- **What to produce**
Please repeat the lines below, exactly and only, from the one that holds "2025-10-16 15:15 WEST" through the one that holds "need Secret Manager API".

· · · ·

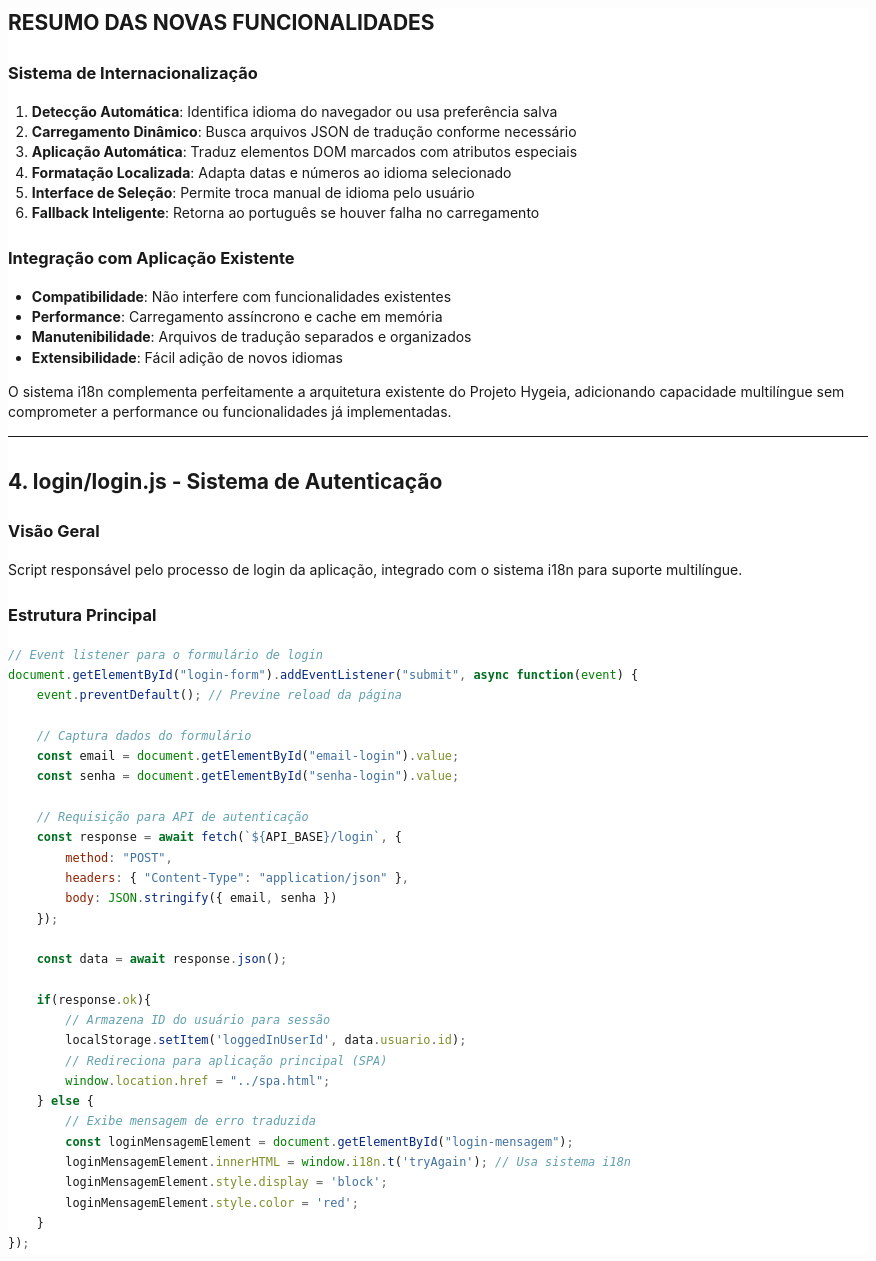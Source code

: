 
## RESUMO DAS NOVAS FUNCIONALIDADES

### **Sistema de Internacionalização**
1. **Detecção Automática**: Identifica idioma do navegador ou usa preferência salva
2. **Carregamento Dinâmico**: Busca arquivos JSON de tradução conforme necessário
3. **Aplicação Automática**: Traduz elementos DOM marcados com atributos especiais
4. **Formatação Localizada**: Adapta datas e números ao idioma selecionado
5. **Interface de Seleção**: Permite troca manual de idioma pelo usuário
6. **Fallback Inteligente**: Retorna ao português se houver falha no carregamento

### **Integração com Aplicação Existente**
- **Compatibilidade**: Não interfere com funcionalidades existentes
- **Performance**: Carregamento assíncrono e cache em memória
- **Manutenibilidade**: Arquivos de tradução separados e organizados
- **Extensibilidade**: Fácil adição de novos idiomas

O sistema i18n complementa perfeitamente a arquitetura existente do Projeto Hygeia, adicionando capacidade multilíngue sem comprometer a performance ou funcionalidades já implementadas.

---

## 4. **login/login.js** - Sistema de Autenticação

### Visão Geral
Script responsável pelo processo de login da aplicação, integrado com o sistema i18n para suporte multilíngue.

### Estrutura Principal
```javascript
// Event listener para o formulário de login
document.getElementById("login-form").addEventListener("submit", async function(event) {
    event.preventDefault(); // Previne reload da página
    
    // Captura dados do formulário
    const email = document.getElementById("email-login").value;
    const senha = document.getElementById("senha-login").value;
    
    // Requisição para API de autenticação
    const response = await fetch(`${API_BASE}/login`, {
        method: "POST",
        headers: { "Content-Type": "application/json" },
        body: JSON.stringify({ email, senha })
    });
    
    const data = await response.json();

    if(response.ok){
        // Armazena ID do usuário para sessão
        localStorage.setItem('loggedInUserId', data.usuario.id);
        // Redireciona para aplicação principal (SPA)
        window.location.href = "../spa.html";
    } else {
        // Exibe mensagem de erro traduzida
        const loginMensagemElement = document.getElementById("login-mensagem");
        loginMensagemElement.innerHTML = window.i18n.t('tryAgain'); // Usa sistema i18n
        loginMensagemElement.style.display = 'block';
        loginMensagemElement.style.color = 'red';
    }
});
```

· · · ·

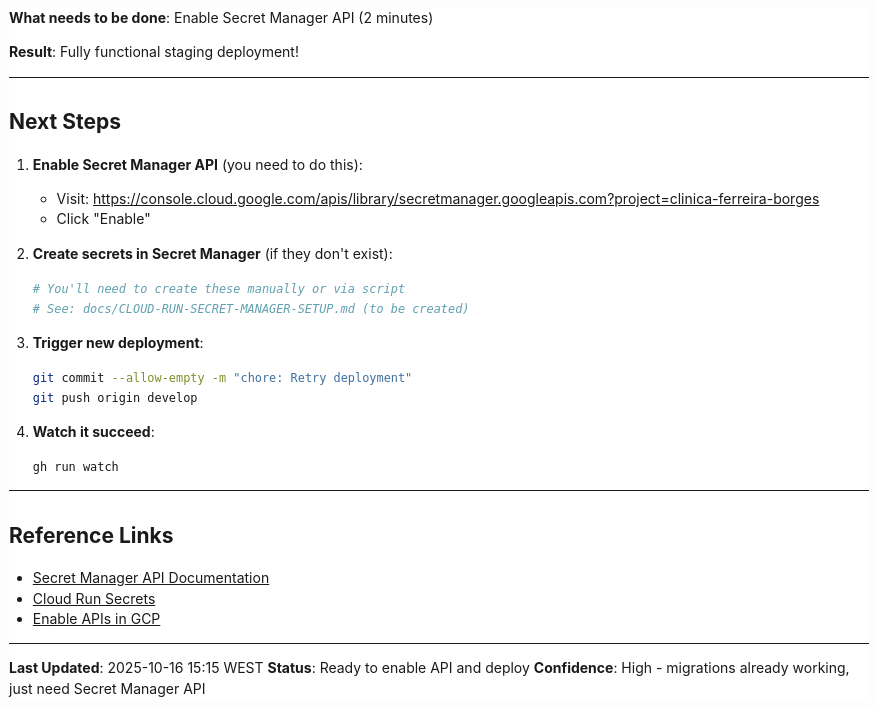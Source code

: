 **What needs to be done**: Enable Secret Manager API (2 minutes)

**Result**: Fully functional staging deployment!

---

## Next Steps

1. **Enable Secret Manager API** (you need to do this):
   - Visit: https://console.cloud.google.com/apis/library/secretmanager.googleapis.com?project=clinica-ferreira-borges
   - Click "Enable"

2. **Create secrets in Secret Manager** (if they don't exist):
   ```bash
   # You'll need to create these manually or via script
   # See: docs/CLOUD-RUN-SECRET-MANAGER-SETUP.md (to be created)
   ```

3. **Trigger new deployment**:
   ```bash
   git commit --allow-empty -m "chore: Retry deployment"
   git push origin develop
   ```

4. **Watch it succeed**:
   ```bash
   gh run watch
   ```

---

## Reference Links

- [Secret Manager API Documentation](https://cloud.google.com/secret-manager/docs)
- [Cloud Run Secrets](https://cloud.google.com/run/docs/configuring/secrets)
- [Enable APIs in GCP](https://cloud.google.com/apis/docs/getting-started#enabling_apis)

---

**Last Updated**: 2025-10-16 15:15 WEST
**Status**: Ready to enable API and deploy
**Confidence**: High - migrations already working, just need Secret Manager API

· · · ·

- **Task result**
**Last Updated**: 2025-10-16 15:15 WEST
**Status**: Ready to enable API and deploy
**Confidence**: High - migrations already working, just need Secret Manager API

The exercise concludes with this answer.